→ **Directions for this task**
Lines that include the string "subsection" are the ones to copy from the entries below.

BEGIN Dataset records

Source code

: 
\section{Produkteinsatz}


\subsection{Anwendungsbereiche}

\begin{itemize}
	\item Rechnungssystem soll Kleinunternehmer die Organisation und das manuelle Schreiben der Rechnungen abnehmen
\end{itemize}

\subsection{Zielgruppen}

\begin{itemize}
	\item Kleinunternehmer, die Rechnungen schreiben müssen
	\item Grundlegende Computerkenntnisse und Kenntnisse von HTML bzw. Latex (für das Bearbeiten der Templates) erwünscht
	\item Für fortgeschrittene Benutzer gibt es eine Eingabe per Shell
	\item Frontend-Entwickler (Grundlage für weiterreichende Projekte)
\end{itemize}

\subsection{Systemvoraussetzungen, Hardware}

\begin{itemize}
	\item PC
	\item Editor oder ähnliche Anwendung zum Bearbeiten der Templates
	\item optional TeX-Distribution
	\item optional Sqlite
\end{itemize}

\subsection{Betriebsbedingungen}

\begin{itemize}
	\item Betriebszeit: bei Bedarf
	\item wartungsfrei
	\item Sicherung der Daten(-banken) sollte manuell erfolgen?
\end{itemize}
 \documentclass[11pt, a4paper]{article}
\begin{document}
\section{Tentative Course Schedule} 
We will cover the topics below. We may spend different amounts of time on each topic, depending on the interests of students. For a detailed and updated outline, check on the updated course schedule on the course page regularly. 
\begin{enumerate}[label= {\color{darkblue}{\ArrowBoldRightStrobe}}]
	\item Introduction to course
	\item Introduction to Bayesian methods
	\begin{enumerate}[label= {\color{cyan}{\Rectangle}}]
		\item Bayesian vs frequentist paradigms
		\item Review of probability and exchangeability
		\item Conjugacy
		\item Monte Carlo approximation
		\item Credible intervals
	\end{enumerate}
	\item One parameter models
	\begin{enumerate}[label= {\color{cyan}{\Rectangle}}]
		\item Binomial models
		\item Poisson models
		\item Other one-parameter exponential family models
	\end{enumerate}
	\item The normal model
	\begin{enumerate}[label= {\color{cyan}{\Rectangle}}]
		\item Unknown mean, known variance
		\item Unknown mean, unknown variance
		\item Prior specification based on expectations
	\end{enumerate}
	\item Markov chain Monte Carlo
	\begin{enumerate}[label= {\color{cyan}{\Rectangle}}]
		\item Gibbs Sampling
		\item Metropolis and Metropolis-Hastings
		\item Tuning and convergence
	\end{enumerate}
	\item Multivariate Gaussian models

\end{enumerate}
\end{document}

END Dataset records

→ **Response for this exercise**
\subsection{Anwendungsbereiche}
\subsection{Zielgruppen}
\subsection{Systemvoraussetzungen, Hardware}
\subsection{Betriebsbedingungen}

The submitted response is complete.